Sin embargo, cuando fue expulsado de la escuela, se encontró con que todo lo que había existido antes ya no estaba. De sus nueve hermanos, sólo quedaban cinco. El país combatía para juntar todas sus tierras, había mucha pobreza y descontento y para vivir, no había más que alistarse en el ejército o el empleo modesto de única biblioteca de su barrio.
La estrella azul que lo cuidaría del hambre y los males del mundo no existía y solamente tenía lápices y hojas sueltas. Entonces, arrepentido, escribió: “Desde aquel día me convencí de que molestando y siendo impertinente en la escuela se termina perdiendo la benevolencia del maestro y la simpatía de los compañeros y no tuve tiempo de hacerme un buen chico. No supe que, si respetaba a los demás, los demás también me hubieran respetado a mí; y cuando me fui, después de un mes de laudable conducta, me nombraron emperador de los romanos. Pero los romanos de mi escuela, en lugar de darme el título de majestad, siguieron llamándome con el mismísimo y modesto nombre de Collodi”.

Una época había terminado. El niño había dejado de ser niño, se llamaba Carlo, era el más fuerte y sano de la familia Lorenzini y había decidido participar como voluntario por el ejército toscano, para defender a Florencia, su ciudad, y lograr la independencia de Italia. Así lo hizo entre 1848 y 1860. Después, siempre escribiendo, fundaría los periódicos satíricos Il Lampione y “La Escaramuza” y su seudónimo, Carlo Collodi, por culpa de Pinocho, permanecería en la memoria del mundo para siempre y se convertiría en su verdadero nombre.
Después de trabajar en la prensa y como traductor de cuentos infantiles, Carlo Collodi, por encargo de su editor, comenzó a componer la historia de las peripecias de un muñeco tallado en madera que, sin estar totalmente terminado, escapaba de su casa y comenzaba a vagar por un mundo desconocido. El título original fue “Historia de una marioneta“ y fue publicada por entregas durante dos años, a partir del 7 de julio de 1881, en el periódico infantil Gioarnali per i Bambini.
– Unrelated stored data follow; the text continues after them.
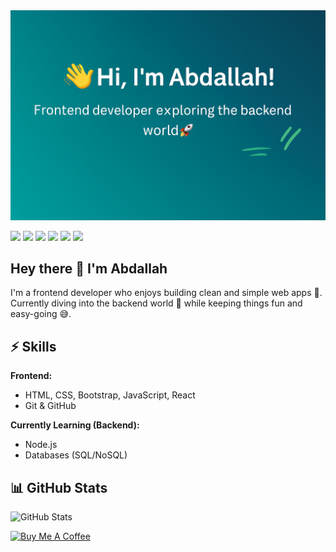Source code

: <img src="header.png" alt="Abdallah Emad GitHub README header image">

<p>
<a href="https://www.x.com/"><img src="https://img.shields.io/badge/twitter-%231DA1F2.svg?&style=for-the-badge&logo=twitter&logoColor=white" height=25></a> 
<a href="https://www.linkedin.com/"><img src="https://img.shields.io/badge/linkedin-%230077B5.svg?&style=for-the-badge&logo=linkedin&logoColor=white" height=25></a> 
<a href="https://www.instagram.com/"><img src="https://img.shields.io/badge/instagram-%23E4405F.svg?&style=for-the-badge&logo=instagram&logoColor=white" height=25></a> 
<a href="https://www.youtube.com/"><img src="https://img.shields.io/badge/youtube-%2312100E.svg?&style=for-the-badge&logo=youtube&logoColor=white" height=25></a> 
<a href="https://medium.com/"><img src="https://img.shields.io/badge/medium-%2312100E.svg?&style=for-the-badge&logo=medium&logoColor=white" height=25></a> 
<a href="https://dev.to/"><img src="https://img.shields.io/badge/DEV.TO-%230A0A0A.svg?&style=for-the-badge&logo=dev-dot-to&logoColor=white" height=25></a>
</p>

<h2>Hey there 👋 I'm Abdallah</h2>
<p>
I'm a frontend developer who enjoys building clean and simple web apps 🚀.  
Currently diving into the backend world 🌱 while keeping things fun and easy-going 😅.  
</p>

<h2>⚡ Skills</h2>

**Frontend:**  
- HTML, CSS, Bootstrap, JavaScript, React  
- Git & GitHub  

**Currently Learning (Backend):**  
- Node.js  
- Databases (SQL/NoSQL)  

<h2>📊 GitHub Stats</h2>
<p>
<img src="https://github-readme-stats.vercel.app/api?username=AbdallahEmadEl3alamy&show_icons=true" alt="GitHub Stats">
</p>

<a href="https://www.buymeacoffee.com/" target="_blank" rel="noreferrer nofollow">
  <img src="https://cdn.buymeacoffee.com/buttons/default-red.png" alt="Buy Me A Coffee" height="40" width="170" >
</a>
Para octubre de aquel año, Collodi había decidido que el gato y la zorra ahorcaran a Pinocho y ahí terminara la historia. Pero los lectores protestaron y el editor convenció a Collodi de mantener con vida a su personaje. Fue en febrero de 1882, cuando apareció una segunda parte que llevó el nombre de Las aventuras de Pinocho.
El éxito fue avasallador, los comentarios interminables, las interpretaciones variopintas y el influjo en los lectores definitivo. Pinocho fue descrito como un bribón, un pícaro, un ser angelical con algo de diabólico, pero también como un héroe trágico al estilo de Ulises o un ser que necesitaba completarse como el monstruo del doctor Frankenstein.
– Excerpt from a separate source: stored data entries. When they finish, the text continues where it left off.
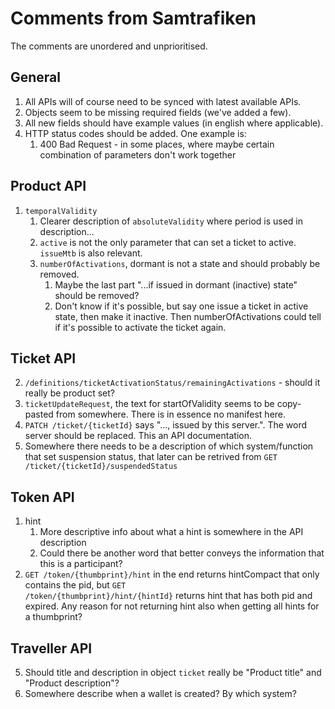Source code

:# Comments from Samtrafiken

The comments are unordered and unprioritised.

## General

1. All APIs will of course need to be synced with latest available APIs.
2. Objects seem to be missing required fields (we've added a few).
3. All new fields should have example values (in english where applicable).
4. HTTP status codes should be added. One example is:
   1. 400 Bad Request - in some places, where maybe certain combination of parameters don't work together

## Product API

1. <code>temporalValidity</code>
   1. Clearer description of <code>absoluteValidity</code> where period is used in description...
   2. <code>active</code> is not the only parameter that can set a ticket to active. <code>issueMtb</code> is also relevant.
   3. <code>numberOfActivations</code>, dormant is not a state and should probably be removed.
      1. Maybe the last part "...if issued in dormant (inactive) state" should be removed?
      2. Don't know if it's possible, but say one issue a ticket in active state, then make it inactive. Then numberOfActivations could tell if it's possible to activate the ticket again.

## Ticket API

2. <code>/definitions/ticketActivationStatus/remainingActivations</code> - should it really be product set?
4. <code>ticketUpdateRequest</code>, the text for startOfValidity seems to be copy-pasted from somewhere. There is in essence no manifest here.
5. <code>PATCH /ticket/{ticketId}</code> says "..., issued by this server.". The word server should be replaced. This an API documentation.
6. Somewhere there needs to be a description of which system/function that set suspension status, that later can be retrived from <code>GET /ticket/{ticketId}/suspendedStatus</code>

## Token API

1. hint
   1. More descriptive info about what a hint is somewhere in the API description
   2. Could there be another word that better conveys the information that this is a participant?
2. <code>GET /token/{thumbprint}/hint</code> in the end returns hintCompact that only contains the pid, but <code>GET /token/{thumbprint}/hint/{hintId}</code> returns hint that has both pid and expired. Any reason for not returning hint also when getting all hints for a thumbprint?
  
## Traveller API

5. Should title and description in object <code>ticket</code> really be "Product title" and "Product description"?
8. Somewhere describe when a wallet is created? By which system?

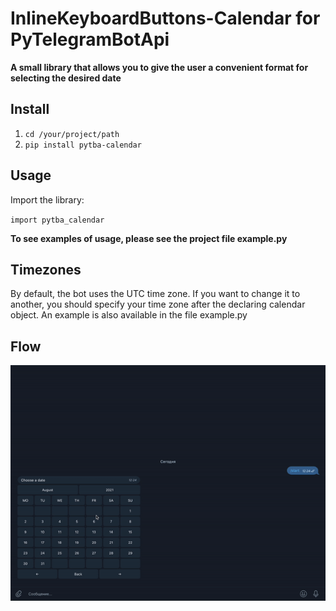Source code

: # InlineKeyboardButtons-Calendar for PyTelegramBotApi

**A small library that allows you to give the user a convenient format for selecting the desired date**

## Install

1. `cd /your/project/path`
2. `pip install pytba-calendar`

## Usage

Import the library:

`import pytba_calendar`

**To see examples of usage, please see the project file example.py**

## Timezones

By default, the bot uses the UTC time zone. If you want to change it to another, you should specify your time zone after the declaring calendar object. An example is also available in the file example.py

## Flow

![](flow.gif)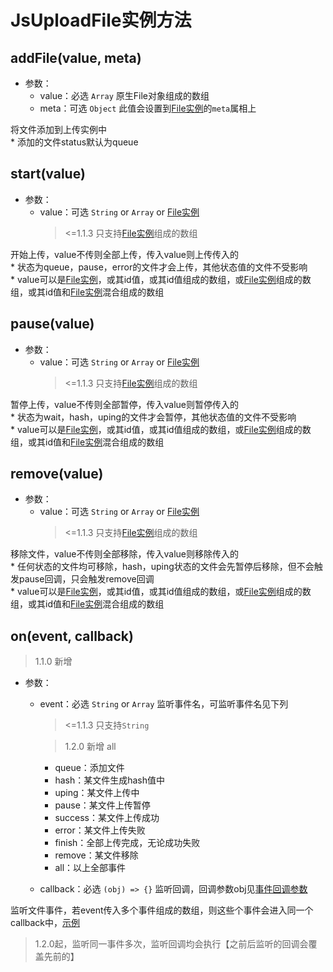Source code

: # JsUploadFile实例方法

## addFile(value, meta)

+ 参数：
  + value：必选 `Array` 原生File对象组成的数组
  + meta：可选 `Object` 此值会设置到[File实例](/v1/usage/file-attr.md?id=meta)的`meta`属相上

将文件添加到上传实例中<br>* 添加的文件status默认为queue

## start(value)

+ 参数：
  + value：可选 `String` or `Array` or [File实例](/v1/usage/file-attr.md)
    > <=1.1.3 只支持[File实例](/v1/usage/file-attr.md)组成的数组

开始上传，value不传则全部上传，传入value则上传传入的
<br>* 状态为queue，pause，error的文件才会上传，其他状态值的文件不受影响
<br>* value可以是[File实例](/v1/usage/file-attr.md)，或其id值，或其id值组成的数组，或[File实例](/v1/usage/file-attr.md)组成的数组，或其id值和[File实例](/v1/usage/file-attr.md)混合组成的数组

## pause(value)

+ 参数：
  + value：可选 `String` or `Array` or [File实例](/v1/usage/file-attr.md)
    > <=1.1.3 只支持[File实例](/v1/usage/file-attr.md)组成的数组

暂停上传，value不传则全部暂停，传入value则暂停传入的
<br>* 状态为wait，hash，uping的文件才会暂停，其他状态值的文件不受影响
<br>* value可以是[File实例](/v1/usage/file-attr.md)，或其id值，或其id值组成的数组，或[File实例](/v1/usage/file-attr.md)组成的数组，或其id值和[File实例](/v1/usage/file-attr.md)混合组成的数组

## remove(value)

+ 参数：
  + value：可选 `String` or `Array` or [File实例](/v1/usage/file-attr.md)
    > <=1.1.3 只支持[File实例](/v1/usage/file-attr.md)组成的数组

移除文件，value不传则全部移除，传入value则移除传入的
<br>* 任何状态的文件均可移除，hash，uping状态的文件会先暂停后移除，但不会触发pause回调，只会触发remove回调
<br>* value可以是[File实例](/v1/usage/file-attr.md)，或其id值，或其id值组成的数组，或[File实例](/v1/usage/file-attr.md)组成的数组，或其id值和[File实例](/v1/usage/file-attr.md)混合组成的数组

## on(event, callback)

> 1.1.0 新增

+ 参数：
  + event：必选 `String` or `Array` 监听事件名，可监听事件名见下列
    > <=1.1.3 只支持`String`

    > 1.2.0 新增 all
    + queue：添加文件
    + hash：某文件生成hash值中
    + uping：某文件上传中
    + pause：某文件上传暂停
    + success：某文件上传成功
    + error：某文件上传失败
    + finish：全部上传完成，无论成功失败
    + remove：某文件移除
    + all：以上全部事件
  + callback：必选 `(obj) => {}` 监听回调，回调参数obj见[事件回调参数](/v1/usage/cb-params.md)

监听文件事件，若event传入多个事件组成的数组，则这些个事件会进入同一个callback中，[示例](/v1/example/eg-onevent.md)

> 1.2.0起，监听同一事件多次，监听回调均会执行【之前后监听的回调会覆盖先前的】
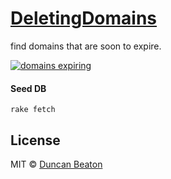 # [DeletingDomains](http://deletingdomains.herokuapp.com/)

find domains that are soon to expire.

[![domains expiring](http://dunckr.com/images/deletingdomains.png "deleting domains")](http://deletingdomains.herokuapp.com)

#### Seed DB

`rake fetch`

## License

MIT © [Duncan Beaton](http://dunckr.com)
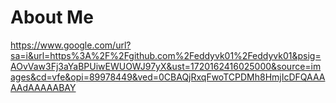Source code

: # About Me
https://www.google.com/url?sa=i&url=https%3A%2F%2Fgithub.com%2Feddyvk01%2Feddyvk01&psig=AOvVaw3Fj3aYaBPUiwEWUOWJ97yX&ust=1720162416025000&source=images&cd=vfe&opi=89978449&ved=0CBAQjRxqFwoTCPDMh8HmjIcDFQAAAAAdAAAAABAY
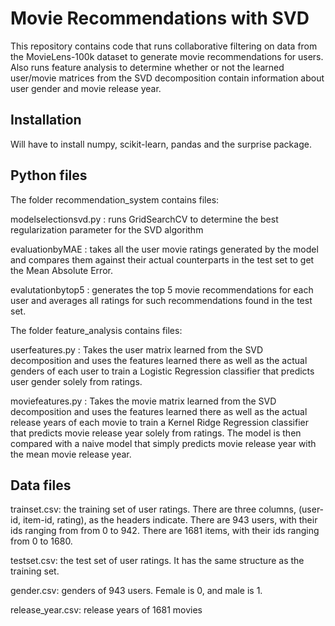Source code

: # Movie Recommendations with SVD

This repository contains code that runs collaborative filtering on data from the MovieLens-100k dataset to generate movie recommendations for users. Also runs feature analysis to determine whether or not the learned user/movie matrices from the SVD decomposition contain information about user gender and movie release year.

## Installation

Will have to install numpy, scikit-learn, pandas and the surprise package.



## Python files
The folder recommendation_system contains files:

modelselectionsvd.py : runs GridSearchCV to determine the best regularization parameter for the SVD algorithm

evaluationbyMAE : takes all the user movie ratings generated by the model and compares them against their actual counterparts in the test set to get the Mean Absolute Error.

evalutationbytop5 : generates the top 5 movie recommendations for each user and averages all ratings for such recommendations found in the test set.

The folder feature_analysis contains files:

userfeatures.py : Takes the user matrix learned from the SVD decomposition and uses the features learned there as well as the actual genders of each user to train a Logistic Regression classifier that predicts user gender solely from ratings.

moviefeatures.py : Takes the movie matrix learned from the SVD decomposition and uses the features learned there as well as the actual release years of each movie to train a Kernel Ridge Regression classifier that predicts movie release year solely from ratings. The model is then compared with a naive model that simply predicts movie release year with the mean movie release year.


## Data files
trainset.csv: the training set of user ratings. There are three columns, (user-id, item-id, rating), as the headers indicate. There are 943 users, with their ids ranging from from 0 to 942. There are 1681 items, with their ids ranging from 0 to 1680.

testset.csv: the test set of user ratings. It has the same structure as the training set.

gender.csv: genders of 943 users. Female is 0, and male is 1. 

release_year.csv: release years of 1681 movies
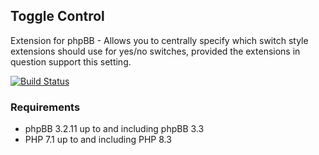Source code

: ## Toggle Control
Extension for phpBB - Allows you to centrally specify which switch style extensions should use for yes/no switches, provided the extensions in question support this setting.

[![Build Status](https://github.com/LukeWCS/toggle-control/workflows/Tests/badge.svg)](https://github.com/LukeWCS/toggle-control/actions)

### Requirements
* phpBB 3.2.11 up to and including phpBB 3.3
* PHP 7.1 up to and including PHP 8.3
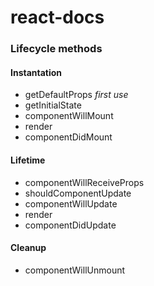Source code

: # react-docs

### Lifecycle methods

#### Instantation

- getDefaultProps *first use*
- getInitialState
- componentWillMount
- render
- componentDidMount

#### Lifetime

- componentWillReceiveProps
- shouldComponentUpdate
- componentWillUpdate
- render
- componentDidUpdate

#### Cleanup

- componentWillUnmount
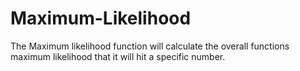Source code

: # Maximum-Likelihood
The Maximum likelihood function will calculate the overall functions maximum likelihood that it will hit a specific number.
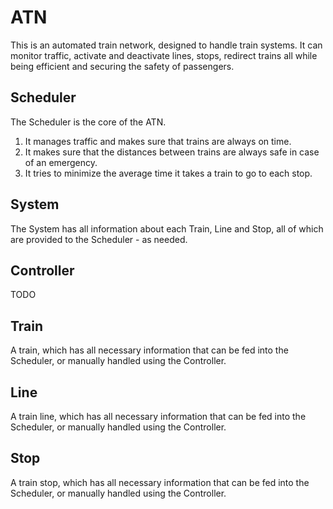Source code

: # ATN

This is an automated train network, designed to handle train systems. It can monitor traffic, activate and deactivate lines, stops, redirect trains all while being efficient and securing the safety of passengers.

## Scheduler

The Scheduler is the core of the ATN.
1. It manages traffic and makes sure that trains are always on time.
2. It makes sure that the distances between trains are always safe in case of an emergency.
3. It tries to minimize the average time it takes a train to go to each stop.

## System

The System has all information about each Train, Line and Stop, all of which are provided to the Scheduler - as needed.

## Controller

TODO

## Train

A train, which has all necessary information that can be fed into the Scheduler, or manually handled using the Controller.

## Line

A train line, which has all necessary information that can be fed into the Scheduler, or manually handled using the Controller.

## Stop

A train stop, which has all necessary information that can be fed into the Scheduler, or manually handled using the Controller.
“Cuento filosófico”, según Ítalo Calvino, “voz del pueblo que no miente”, según Ortega y Gasset, “modelo de la humanidad”, según Benedetto Croce, la obra de Collodi produjo, desde su creación, múltiples comentarios y fue aceptada y rechazada por visiones y lecturas divergentes. El original se leyó en su momento y después muy poco. (Sólo le voy a contar, lector querido, que en la primera historia el Hada Azul no es tan buena, Gepetto no hace relojes y Pepe Grillo termina aplastado en la pared por un descuido de Pinocho).
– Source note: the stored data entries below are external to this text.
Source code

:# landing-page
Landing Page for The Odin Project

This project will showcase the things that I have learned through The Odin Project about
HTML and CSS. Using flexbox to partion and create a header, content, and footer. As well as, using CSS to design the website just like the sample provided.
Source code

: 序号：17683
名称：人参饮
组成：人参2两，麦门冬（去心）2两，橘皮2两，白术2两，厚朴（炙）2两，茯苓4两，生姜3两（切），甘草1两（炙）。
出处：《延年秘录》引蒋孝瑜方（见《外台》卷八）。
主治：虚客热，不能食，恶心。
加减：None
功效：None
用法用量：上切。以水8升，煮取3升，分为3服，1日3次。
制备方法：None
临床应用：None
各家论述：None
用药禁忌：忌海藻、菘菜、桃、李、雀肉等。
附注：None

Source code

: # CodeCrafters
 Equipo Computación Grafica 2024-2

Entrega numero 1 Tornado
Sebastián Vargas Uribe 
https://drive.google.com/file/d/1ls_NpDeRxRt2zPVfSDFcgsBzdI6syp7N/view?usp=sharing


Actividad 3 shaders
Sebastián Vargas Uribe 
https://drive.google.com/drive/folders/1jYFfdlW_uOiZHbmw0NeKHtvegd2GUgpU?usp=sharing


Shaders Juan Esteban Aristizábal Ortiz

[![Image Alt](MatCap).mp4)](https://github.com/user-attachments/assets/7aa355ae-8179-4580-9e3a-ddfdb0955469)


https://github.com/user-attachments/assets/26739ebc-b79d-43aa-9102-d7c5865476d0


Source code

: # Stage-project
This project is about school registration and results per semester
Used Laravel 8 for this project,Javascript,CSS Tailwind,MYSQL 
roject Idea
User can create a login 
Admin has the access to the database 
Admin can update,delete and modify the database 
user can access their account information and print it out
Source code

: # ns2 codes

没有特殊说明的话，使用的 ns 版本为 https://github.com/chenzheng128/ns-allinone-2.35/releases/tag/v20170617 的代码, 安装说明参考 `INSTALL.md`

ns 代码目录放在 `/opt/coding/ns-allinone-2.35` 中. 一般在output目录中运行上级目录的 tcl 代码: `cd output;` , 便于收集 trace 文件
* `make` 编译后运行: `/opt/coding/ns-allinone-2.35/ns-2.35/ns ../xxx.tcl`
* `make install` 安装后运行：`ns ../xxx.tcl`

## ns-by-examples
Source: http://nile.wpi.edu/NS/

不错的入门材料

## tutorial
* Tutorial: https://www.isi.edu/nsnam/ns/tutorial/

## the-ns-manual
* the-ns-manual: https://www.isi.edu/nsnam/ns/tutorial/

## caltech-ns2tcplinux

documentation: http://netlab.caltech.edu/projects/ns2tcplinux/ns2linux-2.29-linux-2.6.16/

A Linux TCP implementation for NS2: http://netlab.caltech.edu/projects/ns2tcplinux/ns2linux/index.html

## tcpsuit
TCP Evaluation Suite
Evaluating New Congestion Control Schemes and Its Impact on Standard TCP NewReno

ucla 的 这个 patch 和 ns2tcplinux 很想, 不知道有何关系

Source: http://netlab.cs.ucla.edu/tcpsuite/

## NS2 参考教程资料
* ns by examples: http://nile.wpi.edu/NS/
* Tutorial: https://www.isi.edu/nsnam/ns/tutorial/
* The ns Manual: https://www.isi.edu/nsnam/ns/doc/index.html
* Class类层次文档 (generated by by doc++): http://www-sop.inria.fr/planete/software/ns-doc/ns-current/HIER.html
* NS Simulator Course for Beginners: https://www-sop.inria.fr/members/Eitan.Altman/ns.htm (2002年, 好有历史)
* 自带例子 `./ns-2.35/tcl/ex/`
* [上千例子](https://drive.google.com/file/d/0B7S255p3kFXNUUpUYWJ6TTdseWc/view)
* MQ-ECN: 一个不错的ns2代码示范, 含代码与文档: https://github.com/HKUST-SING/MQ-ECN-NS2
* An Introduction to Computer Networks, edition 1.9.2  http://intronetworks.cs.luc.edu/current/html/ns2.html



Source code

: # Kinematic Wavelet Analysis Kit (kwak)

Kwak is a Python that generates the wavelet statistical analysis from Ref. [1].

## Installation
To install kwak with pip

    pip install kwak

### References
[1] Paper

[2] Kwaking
Entre hojas de periódico, entregas semanales, historietas, ediciones corregidas, obras de teatro, series y películas, la leyenda de Pinocho, tras varias amenazas de naufragio, se centuplicó atravesando épocas, fronteras, géneros y formatos hasta convertirse en una obra maestra universal sin geografía y sin tiempo.
Carlo Collodi no llegó a ver los alcances de Pinocho, por haber fallecido en 1890. No supo que había escrito una de las obras literarias más conocidas del mundo, ampliamente reinterpretada con versiones tan disímbolas y multipremiadas como la que produjo Disney en 1940, ni la tan magnífica, sorprendente, cincelada con tanto cuidado y animada para el alma, que Guillermo del Toro nos ha puesto delante de los ojos más de cien años después.